- **Prompt**: Check each line of the entries for "there" and report the ones that have it.

- **Available data**:
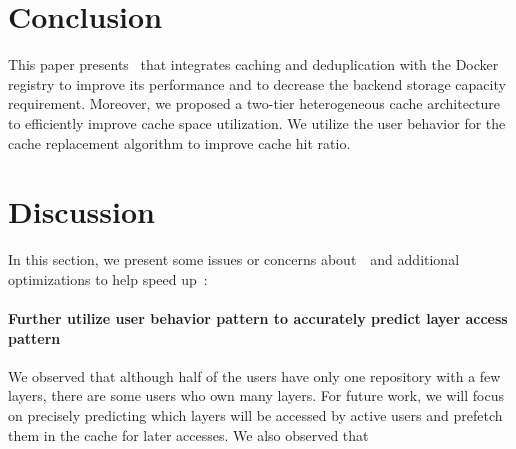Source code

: \section{Conclusion}
\label{sec:conclusion}
This paper presents \sysname~that integrates caching and deduplication with the Docker registry to
improve its performance and to decrease the backend storage capacity requirement. 
Moreover, we proposed a two-tier heterogeneous cache architecture to efficiently improve cache space 
utilization. We utilize the user behavior for the cache replacement algorithm to improve cache hit ratio.


\section{Discussion}
\label{sec:discussion}
In this section, we present some issues or concerns about~\sysname~and additional optimizations to help speed up~\sysname:
\paragraph{Further utilize user behavior pattern to accurately predict layer access pattern}
We observed that although half of the users have only one repository with a few layers, there are some users who own many layers. 
For future work, we will focus on precisely predicting which layers will be accessed by active users and prefetch them in the cache for later accesses.
We also observed that 

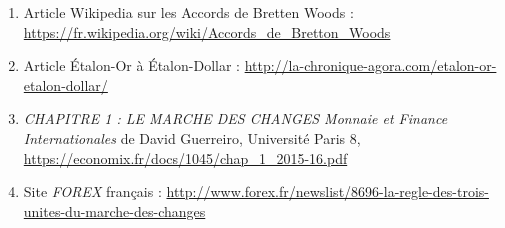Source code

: \documentclass[a4paper, 11pt]{article}
\begin{document}
\begin{enumerate}
\item Article Wikipedia sur les Accords de Bretten Woods : \url{https://fr.wikipedia.org/wiki/Accords_de_Bretton_Woods} \label{wikipedia bretten woods}
\item Article Étalon-Or à Étalon-Dollar : \url{http://la-chronique-agora.com/etalon-or-etalon-dollar/} \label{étalon-or à étalon-dollar}
\item \textit{CHAPITRE 1 : LE MARCHE DES CHANGES Monnaie et Finance Internationales} de David Guerreiro, Université Paris 8, \url{https://economix.fr/docs/1045/chap_1_2015-16.pdf} \label{marche des changes}
\item Site \textit{FOREX} français : \url{http://www.forex.fr/newslist/8696-la-regle-des-trois-unites-du-marche-des-changes} \label{site fr forex}
\end{enumerate}
\end{document}
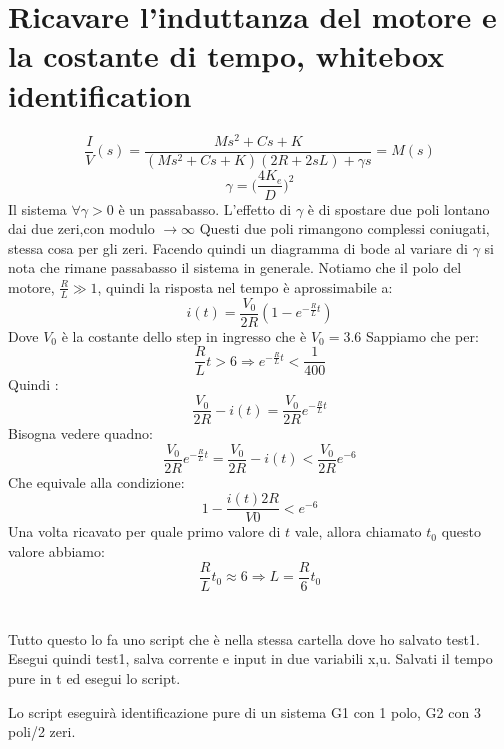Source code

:\documentclass[10pt,a4paper]{article}
\begin{document}
\section{Ricavare l'induttanza del motore e la costante di tempo, whitebox identification}
$$\frac{I}{V}(s) = \frac{Ms^2+Cs+K}{(Ms^2+Cs+K)(2R+2sL)+\gamma s } =M(s)$$
$$\gamma = \Big(\frac{4K_e}{D}\Big)^2$$
Il sistema $\forall \gamma > 0$ è un passabasso. L'effetto di $\gamma$ è di spostare due poli lontano dai due zeri,con modulo $\to \infty$ Questi due poli rimangono complessi coniugati, stessa cosa per gli zeri. Facendo quindi un diagramma di bode al variare di $\gamma$ si nota che rimane passabasso il sistema in generale. Notiamo che il polo del motore, $\frac{R}{L} \gg 1$, quindi la risposta nel tempo è aprossimabile a:
$$i(t) = \frac{V_0}{2R}(1-e^{-\frac{R}{L}t})$$
Dove $V_0$ è la costante dello step in ingresso che è $V_0=3.6$
Sappiamo che per:
$$\frac{R}{L}t > 6 \Rightarrow e^{-\frac{R}{L}t} < \frac{1}{400}$$
Quindi :
$$\frac{V_0}{2R} - i(t) = \frac{V_0}{2R}e^{-\frac{R}{L}t}$$
Bisogna vedere quadno:
$$\frac{V_0}{2R}e^{-\frac{R}{L}t}= \frac{V_0}{2R} - i(t) < \frac{V_0}{2R}e^{-6}$$
Che equivale alla condizione:
$$1- \frac{i(t)2R}{V0} < e^{-6}$$
Una volta ricavato per quale primo valore di $t$ vale, allora chiamato $t_0$ questo valore abbiamo:
$$\frac{R}{L}t_0 \approx 6 \Rightarrow L = \frac{R}{6}t_0$$\\ \\

Tutto questo lo fa uno script che è nella stessa cartella dove ho salvato test1. Esegui quindi test1, salva corrente e input in due variabili x,u. Salvati il tempo pure in t ed esegui lo script.

Lo script eseguirà identificazione pure di un sistema G1 con 1 polo, G2 con 3 poli/2 zeri.
\end{document}
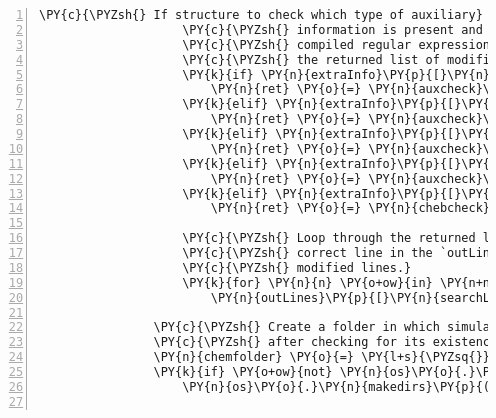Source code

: \begin{Verbatim}[commandchars=\\\{\},fontsize=\small,numbers=left,firstnumber=1,stepnumber=2,firstline=2]
                    \PY{c}{\PYZsh{} If structure to check which type of auxiliary}
                    \PY{c}{\PYZsh{} information is present and send the proper}
                    \PY{c}{\PYZsh{} compiled regular expression to auxcheck. `ret` is}
                    \PY{c}{\PYZsh{} the returned list of modified lines.}
                    \PY{k}{if} \PY{n}{extraInfo}\PY{p}{[}\PY{n}{rxnNum}\PY{p}{]} \PY{o}{==} \PY{l+m+mi}{1}\PY{p}{:}
                        \PY{n}{ret} \PY{o}{=} \PY{n}{auxcheck}\PY{p}{(}\PY{n}{sendLines}\PY{p}{,} \PY{n}{lowmatch}\PY{p}{,} \PY{n}{multfactor}\PY{p}{)}
                    \PY{k}{elif} \PY{n}{extraInfo}\PY{p}{[}\PY{n}{rxnNum}\PY{p}{]} \PY{o}{==} \PY{l+m+mi}{2}\PY{p}{:}
                        \PY{n}{ret} \PY{o}{=} \PY{n}{auxcheck}\PY{p}{(}\PY{n}{sendLines}\PY{p}{,} \PY{n}{highmatch}\PY{p}{,} \PY{n}{multfactor}\PY{p}{)}
                    \PY{k}{elif} \PY{n}{extraInfo}\PY{p}{[}\PY{n}{rxnNum}\PY{p}{]} \PY{o}{==} \PY{l+m+mi}{3}\PY{p}{:}
                        \PY{n}{ret} \PY{o}{=} \PY{n}{auxcheck}\PY{p}{(}\PY{n}{sendLines}\PY{p}{,} \PY{n}{revmatch}\PY{p}{,} \PY{n}{multfactor}\PY{p}{)}
                    \PY{k}{elif} \PY{n}{extraInfo}\PY{p}{[}\PY{n}{rxnNum}\PY{p}{]} \PY{o}{==} \PY{l+m+mi}{4}\PY{p}{:}
                        \PY{n}{ret} \PY{o}{=} \PY{n}{auxcheck}\PY{p}{(}\PY{n}{sendLines}\PY{p}{,} \PY{n}{plogmatch}\PY{p}{,} \PY{n}{multfactor}\PY{p}{)}
                    \PY{k}{elif} \PY{n}{extraInfo}\PY{p}{[}\PY{n}{rxnNum}\PY{p}{]} \PY{o}{==} \PY{l+m+mi}{5}\PY{p}{:}
                        \PY{n}{ret} \PY{o}{=} \PY{n}{chebcheck}\PY{p}{(}\PY{n}{sendLines}\PY{p}{,} \PY{n}{multfactor}\PY{p}{)}

                    \PY{c}{\PYZsh{} Loop through the returned lines and set the}
                    \PY{c}{\PYZsh{} correct line in the `outLines` list to the}
                    \PY{c}{\PYZsh{} modified lines.}
                    \PY{k}{for} \PY{n}{n} \PY{o+ow}{in} \PY{n+nb}{range}\PY{p}{(}\PY{n+nb}{len}\PY{p}{(}\PY{n}{searchLines}\PY{p}{[}\PY{n}{rxnNum}\PY{p}{]}\PY{p}{)}\PY{p}{)}\PY{p}{:}
                        \PY{n}{outLines}\PY{p}{[}\PY{n}{searchLines}\PY{p}{[}\PY{n}{rxnNum}\PY{p}{]}\PY{p}{[}\PY{n}{n}\PY{p}{]}\PY{p}{]} \PY{o}{=} \PY{n}{ret}\PY{p}{[}\PY{n}{n}\PY{p}{]}

                \PY{c}{\PYZsh{} Create a folder in which simulations will be run,}
                \PY{c}{\PYZsh{} after checking for its existence.}
                \PY{n}{chemfolder} \PY{o}{=} \PY{l+s}{\PYZsq{}}\PY{l+s}{Reaction}\PY{l+s}{\PYZsq{}} \PY{o}{+} \PY{n+nb}{str}\PY{p}{(}\PY{n}{rxnNum} \PY{o}{+} \PY{l+m+mi}{1}\PY{p}{)}
                \PY{k}{if} \PY{o+ow}{not} \PY{n}{os}\PY{o}{.}\PY{n}{path}\PY{o}{.}\PY{n}{exists}\PY{p}{(}\PY{n}{chemfolder}\PY{p}{)}\PY{p}{:}
                    \PY{n}{os}\PY{o}{.}\PY{n}{makedirs}\PY{p}{(}\PY{n}{chemfolder}\PY{p}{)}


\end{Verbatim}
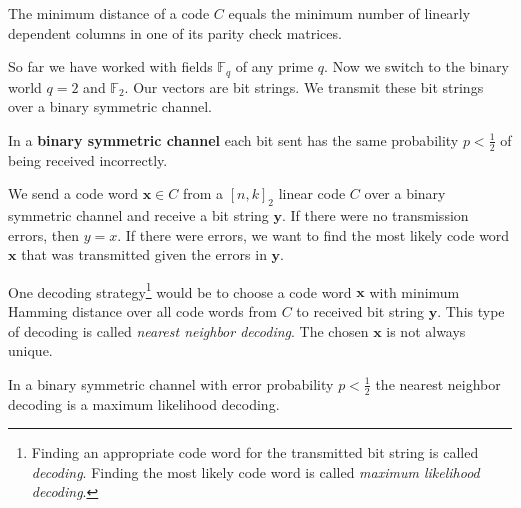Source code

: \begin{lem}\label{minCodeParityCheckRel}
The minimum distance of a code $C$ equals the minimum number of linearly dependent columns in one of its parity check matrices. 
\end{lem}


So far we have worked with fields $\mathbb{F}_q$ of any prime $q$. Now we switch to the binary world $q=2$ and $\mathbb{F}_2$. Our vectors are bit strings. We transmit these bit strings over a binary symmetric channel. 

\begin{defn}\label{symChanDef}
In a \textbf{binary symmetric channel} each bit sent has the same probability $p < \frac{1}{2}$ of being received incorrectly.
\end{defn}

We send a code word $\bm{x} \in C$ from a $[n, k]_2$ linear code $C$ over a binary symmetric channel and receive a bit string $\bm{y}$. If there were no transmission errors, then $y=x$. If there were errors, we want to find the most likely code word $\bm{x}$ that was transmitted given the errors in $\bm{y}$.

One decoding strategy\footnote{Finding an appropriate code word for the transmitted bit string is called \textit{decoding}. Finding the most likely code word is called \textit{maximum likelihood decoding}.} would be to choose a code word $\bm{x}$ with minimum Hamming distance over all code words from $C$ to received bit string $\bm{y}$. This type of decoding is called \textit{nearest neighbor decoding}. The chosen $\bm{x}$ is not always unique.

\begin{thm}\label{nnDmaximumLike}
In a binary symmetric channel with error probability $p < \frac{1}{2}$ the nearest neighbor decoding is a maximum likelihood decoding.
\end{thm}

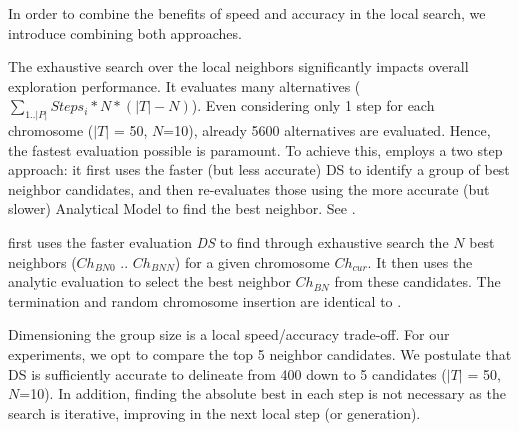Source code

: \subsubsection{\gah}

In order to combine the benefits of \gads speed  and \gaana accuracy in the local search, we introduce \gah combining both approaches.

The exhaustive search over the local neighbors significantly impacts overall exploration performance. It evaluates many alternatives ($ \sum_{1 .. \lvert P \rvert} Steps_{i} * N * (\lvert T \rvert - N)$). Even considering only 1 step for each chromosome ($\lvert T \rvert$ = 50, $N$=10), already 5600 alternatives are evaluated. Hence, the fastest evaluation possible is paramount. To achieve this, \gah employs a two step approach: it first uses the faster (but less accurate) DS to identify a group of best neighbor candidates, and then re-evaluates those using the more accurate (but slower) Analytical Model to find the best neighbor. See . 

\gah first uses the faster evaluation \emph{DS} to find through exhaustive search the $N$ best neighbors ($Ch_{BN0}$ .. $Ch_{BNN}$) for a given chromosome $Ch_{cur}$. It then uses the analytic evaluation to select the best neighbor $Ch_{BN}$ from these candidates. The termination and random chromosome insertion are identical to \gads.

Dimensioning the group size is a local speed/accuracy trade-off. For our experiments, we opt to compare the top 5 neighbor candidates. We postulate that DS is sufficiently accurate to delineate from 400 down to 5 candidates ($\lvert T \rvert$ = 50, $N$=10). In addition, finding the absolute best in each step is not necessary as the search is iterative, improving in the next local step (or generation).


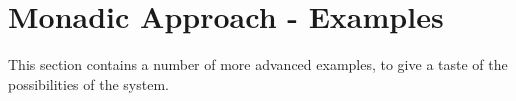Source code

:
\section{Monadic Approach - Examples}

\label{monadic_examples}

    This section contains a number of more advanced examples, to give
    a taste of the possibilities of the system. 







      
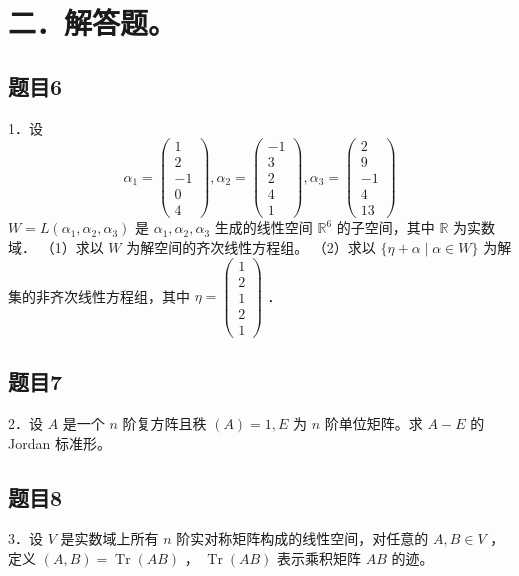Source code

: \documentclass{article}
\begin{document}
\section*{二．解答题。}

\subsection{题目6}
1．设
\[
\alpha_{1}=\left(\begin{array}{c}
1 \\
2 \\
-1 \\
0 \\
4
\end{array}\right), \alpha_{2}=\left(\begin{array}{c}
-1 \\
3 \\
2 \\
4 \\
1
\end{array}\right), \alpha_{3}=\left(\begin{array}{c}
2 \\
9 \\
-1 \\
4 \\
13
\end{array}\right)
\]
\(W=L\left(\alpha_{1}, \alpha_{2}, \alpha_{3}\right)\) 是 \(\alpha_{1}, \alpha_{2}, \alpha_{3}\) 生成的线性空间 \(\mathbb{R}^{6}\) 的子空间，其中 \(\mathbb{R}\) 为实数域．
（1）求以 \(W\) 为解空间的齐次线性方程组。
（2）求以 \(\{\eta+\alpha \mid \alpha \in W\}\) 为解集的非齐次线性方程组，其中 \(\eta=\left(\begin{array}{c}1 \\ 2 \\ 1 \\ 2 \\ 1\end{array}\right)\) ．

\subsection{题目7}
2．设 \(A\) 是一个 \(n\) 阶复方阵且秩 \((A)=1, E\) 为 \(n\) 阶单位矩阵。求 \(A-E\) 的 Jordan 标准形。

\subsection{题目8}
3．设 \(V\) 是实数域上所有 \(n\) 阶实对称矩阵构成的线性空间，对任意的 \(A, B \in V\) ，定义 \((A, B)=\operatorname{Tr}(A B)\) ， \(\operatorname{Tr}(A B)\) 表示乘积矩阵 \(A B\) 的迹。
\end{document}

- **Answer area**:
We observed that although half of the users have only one repository with a few layers, there are some users who own many layers. 
We send a code word $\bm{x} \in C$ from a $[n, k]_2$ linear code $C$ over a binary symmetric channel and receive a bit string $\bm{y}$. If there were no transmission errors, then $y=x$. If there were errors, we want to find the most likely code word $\bm{x}$ that was transmitted given the errors in $\bm{y}$.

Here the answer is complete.